HOW TO COMPLETE THIS TASK:
Copy out lines with the word "json" from the material that follows.

*****

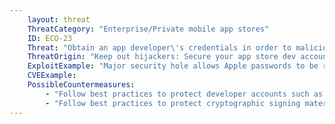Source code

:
 ```yaml
---
    layout: threat
    ThreatCategory: "Enterprise/Private mobile app stores"
    ID: ECO-23
    Threat: "Obtain an app developer\'s credentials in order to maliciously modify or replace an already deployed app"
    ThreatOrigin: "Keep out hijackers: Secure your app store dev account [^150]"
    ExploitExample: "Major security hole allows Apple passwords to be reset with only email address, date of birth (update) [^152]"
    CVEExample:
    PossibleCountermeasures:
        - "Follow best practices to protect developer accounts such as using MFA. [^159] [^160]"
        - "Follow best practices to protect cryptographic signing material for applications [^162]"
---
```

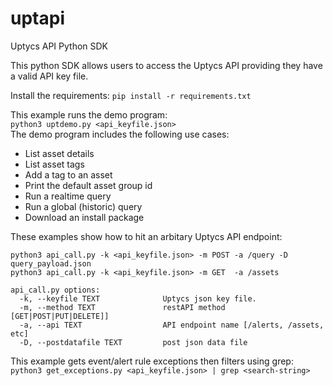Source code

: # uptapi
Uptycs API Python SDK

This python SDK allows users to access the Uptycs API providing they have a valid API key file. 

Install the requirements: 
`pip install -r requirements.txt`

This example runs the demo program:  
`python3 uptdemo.py <api_keyfile.json>`  
The demo program includes the following use cases:
 - List asset details
 - List asset tags
 - Add a tag to an asset
 - Print the default asset group id
 - Run a realtime query
 - Run a global (historic) query
 - Download an install package

  
These examples show how to hit an arbitary Uptycs API endpoint: 
```
python3 api_call.py -k <api_keyfile.json> -m POST -a /query -D query_payload.json
python3 api_call.py -k <api_keyfile.json> -m GET  -a /assets 
 
api_call.py options:
  -k, --keyfile TEXT              Uptycs json key file.
  -m, --method TEXT               restAPI method [GET|POST|PUT|DELETE]]
  -a, --api TEXT                  API endpoint name [/alerts, /assets, etc]
  -D, --postdatafile TEXT         post json data file
```

   
This example gets event/alert rule exceptions then filters using grep:  
`python3 get_exceptions.py <api_keyfile.json> | grep <search-string>`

*****

OUTPUT OF THE EXERCISE:
`python3 uptdemo.py <api_keyfile.json>`  
python3 api_call.py -k <api_keyfile.json> -m POST -a /query -D query_payload.json
python3 api_call.py -k <api_keyfile.json> -m GET  -a /assets 
  -k, --keyfile TEXT              Uptycs json key file.
  -D, --postdatafile TEXT         post json data file
`python3 get_exceptions.py <api_keyfile.json> | grep <search-string>`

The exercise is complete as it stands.